[EXERCISE REQUIREMENTS]
Say how many lines of these entries include the word "rows", and answer with the number alone.

[EXTRACTED ENTRIES]
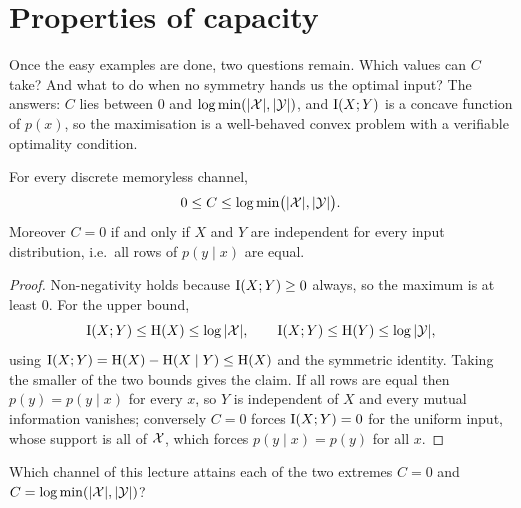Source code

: \section{Properties of capacity}\label{sec:properties}
\quad{}

\begin{strand}
Once the easy examples are done, two questions remain. Which values can $C$
take? And what to do when no symmetry hands us the optimal input? The answers:
$C$ lies between $0$ and $\log\min(|\X|,|\Y|)$, and $\MI(X;Y)$ is a concave
function of $p(x)$, so the maximisation is a well-behaved convex problem with a
verifiable optimality condition.
\end{strand}



\begin{proposition}\label{prop:capacity-bounds}
For every discrete memoryless channel,
\[
  0\le C\le\log\min\bigl(|\X|,|\Y|\bigr).
\]
Moreover $C=0$ if and only if $X$ and $Y$ are independent for every input
distribution, i.e.\ all rows of $p(y\mid x)$ are equal.
\end{proposition}

\begin{proof}
Non-negativity holds because $\MI(X;Y)\ge0$ always, so the maximum is at least
$0$. For the upper bound,
\[
  \MI(X;Y)\le\Ent(X)\le\log|\X|,
  \qquad
  \MI(X;Y)\le\Ent(Y)\le\log|\Y|,
\]
using $\MI(X;Y)=\Ent(X)-\Ent(X\mid Y)\le\Ent(X)$ and the symmetric identity.
Taking the smaller of the two bounds gives the claim. If all rows are equal then
$p(y)=p(y\mid x)$ for every $x$, so $Y$ is independent of $X$ and every mutual
information vanishes; conversely $C=0$ forces $\MI(X;Y)=0$ for the uniform
input, whose support is all of $\X$, which forces $p(y\mid x)=p(y)$ for all $x$.
\end{proof}

\begin{yourturn}
Which channel of this lecture attains each of the two extremes
$C=0$ and $C=\log\min(|\X|,|\Y|)$?
\ifshowanswers\else\workspace[2]\fi
{}
\end{yourturn}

[OUTPUT BELOW]
2